### Task to carry out
If a line of the records contains the string "имени", copy it out.

### Supplied data

- - -

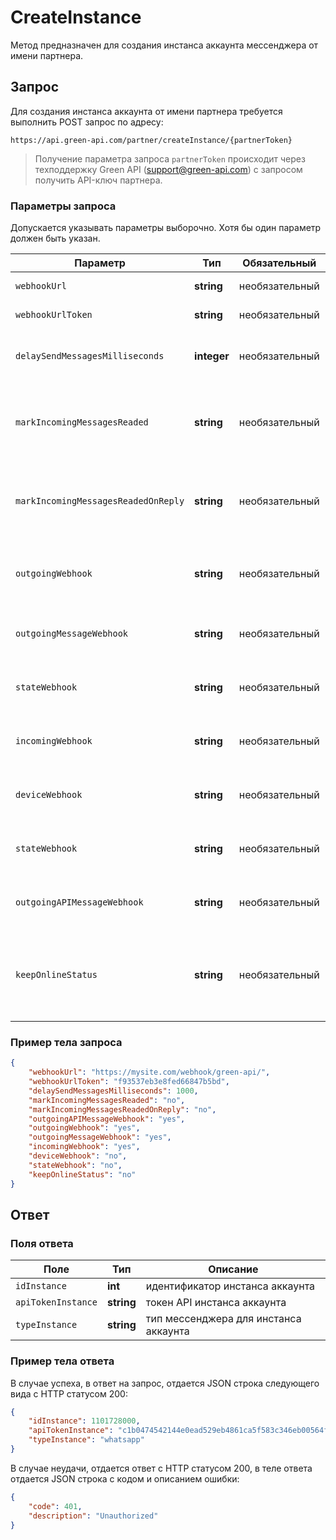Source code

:# CreateInstance

Метод предназначен для создания инстанса аккаунта мессенджера от имени партнера.

## Запрос

Для создания инстанса аккаунта от имени партнера требуется выполнить POST запрос по адресу:
```
https://api.green-api.com/partner/createInstance/{partnerToken}
```

>Получение параметра запроса `partnerToken` происходит через техподдержку Green API (support@green-api.com) с запросом получить API-ключ партнера.

### Параметры запроса

Допускается указывать параметры выборочно. Хотя бы один параметр должен быть указан.

Параметр | Тип | Обязательный | Описание
----- | ----- | ----- | -----
`webhookUrl`| __string__ | необязательный | URL для отправки webhook оповещений
`webhookUrlToken` | __string__ | необязательный | Токен для подключения к вашему вебхук серверу;
`delaySendMessagesMilliseconds` | __integer__ | необязательный | задержка между отправкой исходящих сообщений в миллисекундах, по умолчанию 3000 мсек, минимум 500 мсек
`markIncomingMessagesReaded` | __string__ | необязательный | отмечать входящие сообщения прочитанными или нет (“yes”/”no”), по умолчанию “no”, параметр игнорируется, если markIncomingMessagesReadedOnReply в значении “yes”
`markIncomingMessagesReadedOnReply` | __string__ | необязательный |  отмечать входящие сообщения прочитанными или нет (“yes”/”no”) при отправке сообщения в чат, по умолчанию “no” (входящие сообщения не помечаются прочитанными)
`outgoingWebhook` | __string__ | необязательный | Получать уведомления о статусах отправки/доставки/прочтении исходящих сообщений, возможные значения: “yes”, “no”. По умолчанию “no”
`outgoingMessageWebhook` | __string__ | необязательный | Получать уведомления о сообщениях, отправленных с телефона, возможные значения: “yes”, “no”.  По умолчанию “no”
`stateWebhook` | __string__ | необязательный | Получать уведомления об изменении состояния авторизации аккаунта, возможные значения: “yes”, “no”. По умолчанию “no”
`incomingWebhook` | __string__ | необязательный | Получать уведомления о входящих сообщениях и файлах, возможные значения: “yes”, “no”. По умолчанию “no”
`deviceWebhook` | __string__ | необязательный | Получать уведомления об устройстве (телефоне) и уровне заряда батареи, возможные значения: “yes”, “no”. По умолчанию “no”
`stateWebhook` | __string__ | необязательный | Получать уведомления об изменении состояния авторизации аккаунта, возможные значения: “yes”, “no”. По умолчанию “no”
`outgoingAPIMessageWebhook` | __string__ | необязательный | Получать уведомления о сообщениях, отправленных из API, возможные значения: “yes”, “no”.  По умолчанию “no”
`keepOnlineStatus` | __string__ | необязательный | Отображать статус инстанса “В сети”. Возможные значения: “yes”, “no”. По умолчанию “no”. Примечание: При включенной настройке не будут приходить звуковые уведомления о новых сообщениях на телефонный аппарат, подключенный к API


### Пример тела запроса

```json
{
    "webhookUrl": "https://mysite.com/webhook/green-api/",
    "webhookUrlToken": "f93537eb3e8fed66847b5bd",
    "delaySendMessagesMilliseconds": 1000,
    "markIncomingMessagesReaded": "no",
    "markIncomingMessagesReadedOnReply": "no",
    "outgoingAPIMessageWebhook": "yes",
    "outgoingWebhook": "yes",
    "outgoingMessageWebhook": "yes",
    "incomingWebhook": "yes",
    "deviceWebhook": "no",
    "stateWebhook": "no",
    "keepOnlineStatus": "no"
}
```

## Ответ 

### Поля ответа 

Поле | Тип |  Описание
----- | ----- | ----- 
`idInstance` | **int** | идентификатор инстанса аккаунта
`apiTokenInstance` | **string** | токен API инстанса аккаунта
`typeInstance` | **string** | тип мессенджера для инстанса аккаунта

### Пример тела ответа 

В случае успеха, в ответ на запрос, отдается JSON строка следующего вида с HTTP статусом 200:

```json
{
    "idInstance": 1101728000,
    "apiTokenInstance": "c1b0474542144e0ead529eb4861ca5f583c346eb00564f64a7",
    "typeInstance": "whatsapp"
}
```
В случае неудачи, отдается ответ с HTTP статусом 200, в теле ответа отдается JSON строка с кодом и описанием ошибки:

```json
{
    "code": 401,
    "description": "Unauthorized"
}
```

- - -

### Your solution
Метод предназначен для создания инстанса аккаунта мессенджера от имени партнера.
Для создания инстанса аккаунта от имени партнера требуется выполнить POST запрос по адресу:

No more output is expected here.